Asked about his core values, Syaugi Mohdar refers to one virtue: endurance. “You never give up, no matter how tough it gets, no matter how isolated you feel, no matter how hard you’ve fallen down. You just keep pushing. You never stop believing that anything anybody else can do, you can do better.”
Given his unrelenting drive and unshakeable self-belief, it’s not particularly surprising Syaugi went from accepting an entry-level (managerial) job for a large company to owning it in less than a decade. “After finishing my MBA studies in Australia in 2007, I accepted a role as a production planning control supervisor at Citramas. From there, I became the company’s marketing manager and then its president director. In 2016, I purchased a controlling stake in the business in order to have a freer hand to implement my vision.”
Citramas, one of Indonesia's largest ISO-certified fabricators
Citramas started out as a relatively small company supplying ducting for air-conditioners. It then expanded into construction, engineering and fabrication, particularly steel fabrication. It’s now one of the largest ISO-certified fabricators in Indonesia, with major resource, power generation and telecommunication clients.
A business that once produced domestic ducting now creates everything from vertiginous transmission towers to giant oil storage tanks.

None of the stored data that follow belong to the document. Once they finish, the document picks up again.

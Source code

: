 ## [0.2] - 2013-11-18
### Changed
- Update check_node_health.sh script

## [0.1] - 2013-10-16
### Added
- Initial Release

But the success of Syaugi and the business he now controls was by no means predestined. Heavy industry has found itself increasingly out of favour and subject to stringent environmental regulation. Also, Indonesia has been regularly impacted by shocks such as the global financial crisis.
Syaugi Mohdar looks after his staff, suppliers & customers
Nonetheless, the unflappable Syaugi has always believed that by looking after his staff, suppliers and customers, he will ultimately prevail. “I measure the success of the business by how satisfied the staff are and how long I retain them,” he says.
“The Citramas philosophy is, ‘The company looks after the employees and the employees look after the company.’ That’s not always a simple matter given that staff are understandably focused on their part of the business rather than taking a global view, but that’s why those in leadership positions need to be effective communicators. I’ve got a workforce of over 700 now. Forty per cent of them are being supported while they complete graduate degrees. All of them come to a workplace that is as safe and healthy as I can make it.”
I measure the success of the business by how satisfied the staff are and how long I retain them.
Likewise, Syaugi goes the extra mile for his suppliers and customers. “We treat our suppliers as partners and make sure they are satisfied with us and not just vice versa,” he says. “Even if it means disrupting our plans and schedule, the first priority is always meeting the customers’ expectations. We always aim to deliver a top-quality product, with zero defects, on deadline.”
Syaugi puts in long hours to keep all his stakeholders happy. “I dedicate my weekends to family, friends and religious events,” he says. “But I work around the clock on weekdays and usually ignore public holidays if they fall during the working week.”
Syaugi's plans for the future of Citramas
Syaugi has done what he can to make his operation more eco-friendly through initiatives including buying the latest technology and investing in R&D to construct less-polluting machinery. He also accepts that the carbon emission-conscious, technologically advanced, developed world is likely to be a shrinking market for his company’s wares.
Syaugi being Syaugi, he’s not letting that stand in the way of his plans to grow Citramas into one of the world’s largest producers of steel structures. “Some would say that a lot of what Citramas does is now redundant, especially in the first-world countries. Possibly so, but that still leaves plenty of opportunities in the developing countries. I believe the possibilities there are endless.”